In general, our philosophy is to treat with balloon assisted coiling first if the anatomy is amenable so as not to commit the patient to long term blood thinner (antiplatelet) therapy. Stent assisted coiling or flow diversion would be reserved for patients with wide neck, large aneurysms, or recurrent aneurysms.

Unruptured Aneurysm

Prior to procedure

terminusAneurysm-Coiling-PRIO
  • Each patient should have a baseline head CT or MRI within the last 3 to 6 months prior to intervention.
  • Each patient should be given at least one dose of aspirin 81 or 325 mg, either the morning of the procedure, or the day before. If a stent-assisted coiling placement is envisioned, then aspirin 81 mg po qd AND clopidogrel 75 mg po qd should also be given for at least 3 to 5 days prior to the procedure. If the patient was not given the clopidogrel, or did not take the medication, then a loading dose of clopidogrel 300 mg po qd may be administered prior to procedure.
  • If endovascular flow diversion is envisioned, then aspirin 81 mg po qd AND cloipidogrel 75 mg po qd should be given 7-14 days prior to the procedure. Platelet testing will be performed prior to the procedure.

Post procedure

anerysm-coiling-POST
  • Head CT (no contrast) on every patient the next day to look for silent ischemic complications from intervention.
  • If patient had a stent placed, patient would be discharged on asa 81 mg po qd and clopidogrel 75 mg po qd x 3 months. After 3 months, d/c clopidogrel and continue aspirin indefinitely. Otherwise, no antiplatelet medications required unless otherwise specified by interventionalist.
  • If patient had a flow diverter placed, patient would be discharged on asa 81 mg po qd and clopidogrel 75 mg po qd (or alternative) x 6 months. After 6 months, d/c clopidogrel and continue aspirin indefinitely.
  • Discharge patient at 24 hours.
  • Follow-up with neurointerventionalist at 1 to 3 month clinic follow-up. Neurointerventional team will assess for cerebrovascular risk factors at f/u and modification as necessary. MRA or angiogram to be scheduled in 6-12 months.
  • Patients with flow diverter placement will have follow-up angiogram at 6 months.

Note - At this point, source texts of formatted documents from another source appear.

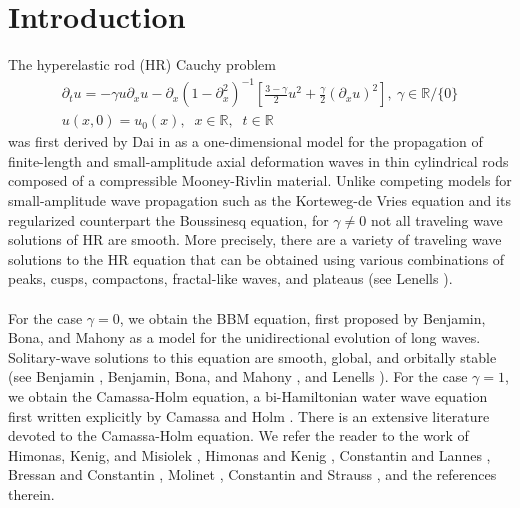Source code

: \documentclass[12pt,reqno]{amsart}
\numberwithin{equation}{section}  %
\numberwithin{figure}{section}
\newcommand{\rr}{\mathbb{R}}
\newcommand{\p}{\partial}
\begin{document}
\section{Introduction}
%
%
%
The hyperelastic rod (HR) Cauchy problem
\begin{gather}
\p_t u =  -\gamma u \p_x u -
\p_{x} (1 - \p_{x}^{2})^{-1} \left[ \frac{3-\gamma}{2}u^2 +
\frac{\gamma}{2} \left( \p_x u \right)^2
\right], \ \gamma \in \rr \slash \{0\}
\label{hyperelastic-rod-equation}
\\
u(x,0) = u_0(x), \; \; x \in \rr, \; \; t \in \rr
\label{init-cond}
\end{gather}
%
%
was first
derived by Dai in \cite{Dai_1998_Model-equations} as a one-dimensional 
model for the propagation of finite-length and
small-amplitude axial deformation waves in thin cylindrical
rods composed of a compressible Mooney-Rivlin
material. Unlike competing models for small-amplitude wave propagation such as
the Korteweg-de Vries equation and its regularized counterpart the Boussinesq equation, for $\gamma \neq 0$ not all traveling wave solutions of HR are smooth. More precisely, there are a variety of traveling wave solutions to the HR equation that
can be obtained using various combinations of peaks, cusps, compactons,
fractal-like waves, and plateaus (see Lenells 
\cite{Lenells_2006_Traveling-waves}). 
\\
\\
For the case $\gamma = 0$, we obtain the 
BBM equation, first proposed by 
Benjamin, Bona, and Mahony 
\cite{Benjamin_1972_Model-equations} as a model for 
the unidirectional evolution of long waves.
Solitary-wave solutions to this 
equation are smooth, global, and orbitally stable (see Benjamin 
\cite{Benjamin_1972_The-stability-o}, Benjamin, Bona, and Mahony
\cite{Benjamin_1972_Model-equations}, and Lenells
\cite{Lenells_2006_Traveling-waves}). For the case $\gamma =1$, we obtain the Camassa-Holm equation, a bi-Hamiltonian
water wave equation first written explicitly by Camassa and Holm
\cite{Camassa-Holm-1993-An-integrable-shallow-water}. There is an extensive
literature devoted to the Camassa-Holm equation. We refer the reader to the work
of Himonas, Kenig, and Misiolek \cite{Himonas:2010p1187}, Himonas and Kenig
\cite{Himonas:2009fk}, Constantin and Lannes
\cite{Constantin-Lannes-2009-The-hydrodynamical-relevance-of-the-Camassa-Holm},
Bressan and Constantin \cite{Bressan_2007_Global-conserva}, 
Molinet \cite{Molinet_2004_On-well-posedne}, Constantin and Strauss
\cite{Constantin_2000_Stability-of-pe}, and the references therein.
\end{document}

Long-term angiographic or MRA follow-up of aneurysm

  • 6 months, 18 months, 3 years, 5 years, 10 years

Ruptured Aneurysm

Post procedure

  • Begin heparin s/c in ICU 12 hours after procedure (unless otherwise specified by interventionalist).
  • Supplemental ASA will be advised to team at the discretion of neurointerventionalist (in general, additional antiplatelet therapy is not needed, unless there was a large aneurysm with large coil mass, or wide neck aneurysm).
  • Head CT (no contrast) on every patient the next day to look for silent ischemic complications from intervention.

At Discharge

  • Follow-up with neurointerventionalist at 2 to 3 month clinic follow-up (INR team will ask Jackie Baptista to schedule).
  • Neurointerventional team will assess for cerebrovascular risk factors at f/u and modification as necessary. Smoking cessation will be emphasized.
  • Catheter angiogram or MRA to be scheduled at 6-12 months.

Long-term angiographic follow-up of aneurysm

  • 6 months, 18 months, 3 years, 5 years, 10 years
  • If patient is difficult access or high risk for angiography, then 3D MRA with TOF
  • If evidence of recanalization, then angiograms may be scheduled at a closer interval.